GIVEN RECORDS: Begin

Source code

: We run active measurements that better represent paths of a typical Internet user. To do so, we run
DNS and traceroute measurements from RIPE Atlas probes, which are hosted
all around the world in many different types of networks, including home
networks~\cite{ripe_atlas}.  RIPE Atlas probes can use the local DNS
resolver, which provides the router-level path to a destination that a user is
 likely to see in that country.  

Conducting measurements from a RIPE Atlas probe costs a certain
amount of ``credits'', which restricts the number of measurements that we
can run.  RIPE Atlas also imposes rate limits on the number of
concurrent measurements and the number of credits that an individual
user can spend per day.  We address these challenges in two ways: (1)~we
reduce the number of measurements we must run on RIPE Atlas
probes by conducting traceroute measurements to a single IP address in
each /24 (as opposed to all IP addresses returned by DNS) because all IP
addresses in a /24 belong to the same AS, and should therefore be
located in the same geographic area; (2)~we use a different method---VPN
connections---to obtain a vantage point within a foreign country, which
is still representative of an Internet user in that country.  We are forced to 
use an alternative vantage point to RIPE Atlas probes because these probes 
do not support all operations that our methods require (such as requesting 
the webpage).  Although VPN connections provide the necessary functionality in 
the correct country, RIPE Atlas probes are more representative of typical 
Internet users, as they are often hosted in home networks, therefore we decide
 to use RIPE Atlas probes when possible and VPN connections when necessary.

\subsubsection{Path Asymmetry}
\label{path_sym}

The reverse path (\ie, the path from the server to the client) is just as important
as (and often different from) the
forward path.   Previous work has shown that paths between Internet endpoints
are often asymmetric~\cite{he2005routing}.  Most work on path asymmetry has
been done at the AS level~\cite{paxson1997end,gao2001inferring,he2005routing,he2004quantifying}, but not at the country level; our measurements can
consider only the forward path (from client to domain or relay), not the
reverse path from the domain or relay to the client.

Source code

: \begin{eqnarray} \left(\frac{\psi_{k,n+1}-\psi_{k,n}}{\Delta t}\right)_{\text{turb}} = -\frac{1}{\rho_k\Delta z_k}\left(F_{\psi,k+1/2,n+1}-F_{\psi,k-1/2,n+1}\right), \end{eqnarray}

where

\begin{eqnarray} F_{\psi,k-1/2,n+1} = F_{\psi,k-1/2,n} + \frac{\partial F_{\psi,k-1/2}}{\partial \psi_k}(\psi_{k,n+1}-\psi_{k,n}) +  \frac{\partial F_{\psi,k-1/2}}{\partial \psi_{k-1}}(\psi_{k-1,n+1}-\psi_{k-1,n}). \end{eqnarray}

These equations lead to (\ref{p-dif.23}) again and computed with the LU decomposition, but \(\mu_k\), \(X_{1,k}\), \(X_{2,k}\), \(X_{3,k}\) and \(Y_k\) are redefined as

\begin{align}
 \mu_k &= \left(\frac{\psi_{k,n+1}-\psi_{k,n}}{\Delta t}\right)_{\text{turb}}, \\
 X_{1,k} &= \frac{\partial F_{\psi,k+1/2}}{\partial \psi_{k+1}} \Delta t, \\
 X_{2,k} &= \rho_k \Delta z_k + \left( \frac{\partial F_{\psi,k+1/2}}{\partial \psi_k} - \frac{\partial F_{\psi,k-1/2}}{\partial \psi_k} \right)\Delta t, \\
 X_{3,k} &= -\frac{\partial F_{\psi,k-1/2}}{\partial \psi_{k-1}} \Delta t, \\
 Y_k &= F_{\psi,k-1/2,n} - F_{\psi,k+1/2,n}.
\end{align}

GIVEN RECORDS: End

- _WHAT IS NEEDED_: Make a tally of the lines in this data that include the string "necessary", and answer with that tally alone.

- _SOLUTION_: 2